What to do =>
A faithful copy of every record is needed here. Images must not appear in it.

Stored data =>
____________________

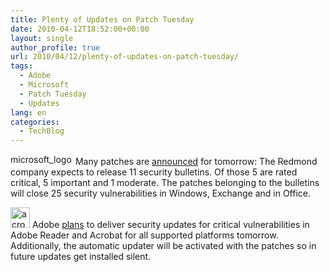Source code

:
```yaml
---
title: Plenty of Updates on Patch Tuesday
date: 2010-04-12T18:52:00+00:00
layout: single
author_profile: true
url: 2010/04/12/plenty-of-updates-on-patch-tuesday/
tags:
  - Adobe
  - Microsoft
  - Patch Tuesday
  - Updates
lang: en
categories: 
  - TechBlog
---
```

[<img title="microsoft_logo" border="0" alt="microsoft_logo" src="http://lh3.ggpht.com/_vaUVXcmC3OI/S8NkxXEC9NI/AAAAAAAAB6Q/8qVQwOFySWM/microsoft_logo_thumb%5B4%5D.jpg?imgmax=800" width="100" height="17" />](http://lh3.ggpht.com/_vaUVXcmC3OI/S8NknZEG-OI/AAAAAAAAB6M/pc-UstgOkAY/s1600-h/microsoft_logo%5B6%5D.jpg) Many patches are [announced](http://www.microsoft.com/technet/security/bulletin/ms10-apr.mspx) for tomorrow: The Redmond company expects to release 11 security bulletins. Of those 5 are rated critical, 5 important and 1 moderate. The patches belonging to the bulletins will close 25 security vulnerabilities in Windows, Exchange and in Office. 

[<img title="acrobat_logo" border="0" alt="acrobat_logo" src="http://lh4.ggpht.com/_vaUVXcmC3OI/S8Nk0s6a9_I/AAAAAAAAB6Y/kv0xvH9-6HM/acrobat_logo_thumb%5B1%5D.png?imgmax=800" width="31" height="33" />](http://lh6.ggpht.com/_vaUVXcmC3OI/S8NkyzGfQOI/AAAAAAAAB6U/-d1kFCSr044/s1600-h/acrobat_logo%5B3%5D.png) Adobe [plans](http://www.adobe.com/support/security/bulletins/apsb10-09.html) to deliver security updates for critical vulnerabilities in Adobe Reader and Acrobat for all supported platforms tomorrow. Additionally, the automatic updater will be activated with the patches so in future updates get installed silent.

____________________

Task output =>
Source code

:
```yaml
---
title: Plenty of Updates on Patch Tuesday
date: 2010-04-12T18:52:00+00:00
layout: single
author_profile: true
url: 2010/04/12/plenty-of-updates-on-patch-tuesday/
tags:
  - Adobe
  - Microsoft
  - Patch Tuesday
  - Updates
lang: en
categories: 
  - TechBlog
---
```

[<img title="microsoft_logo" border="0" alt="microsoft_logo" src="http://lh3.ggpht.com/_vaUVXcmC3OI/S8NkxXEC9NI/AAAAAAAAB6Q/8qVQwOFySWM/microsoft_logo_thumb%5B4%5D.jpg?imgmax=800" width="100" height="17" />](http://lh3.ggpht.com/_vaUVXcmC3OI/S8NknZEG-OI/AAAAAAAAB6M/pc-UstgOkAY/s1600-h/microsoft_logo%5B6%5D.jpg) Many patches are [announced](http://www.microsoft.com/technet/security/bulletin/ms10-apr.mspx) for tomorrow: The Redmond company expects to release 11 security bulletins. Of those 5 are rated critical, 5 important and 1 moderate. The patches belonging to the bulletins will close 25 security vulnerabilities in Windows, Exchange and in Office. 

[<img title="acrobat_logo" border="0" alt="acrobat_logo" src="http://lh4.ggpht.com/_vaUVXcmC3OI/S8Nk0s6a9_I/AAAAAAAAB6Y/kv0xvH9-6HM/acrobat_logo_thumb%5B1%5D.png?imgmax=800" width="31" height="33" />](http://lh6.ggpht.com/_vaUVXcmC3OI/S8NkyzGfQOI/AAAAAAAAB6U/-d1kFCSr044/s1600-h/acrobat_logo%5B3%5D.png) Adobe [plans](http://www.adobe.com/support/security/bulletins/apsb10-09.html) to deliver security updates for critical vulnerabilities in Adobe Reader and Acrobat for all supported platforms tomorrow. Additionally, the automatic updater will be activated with the patches so in future updates get installed silent.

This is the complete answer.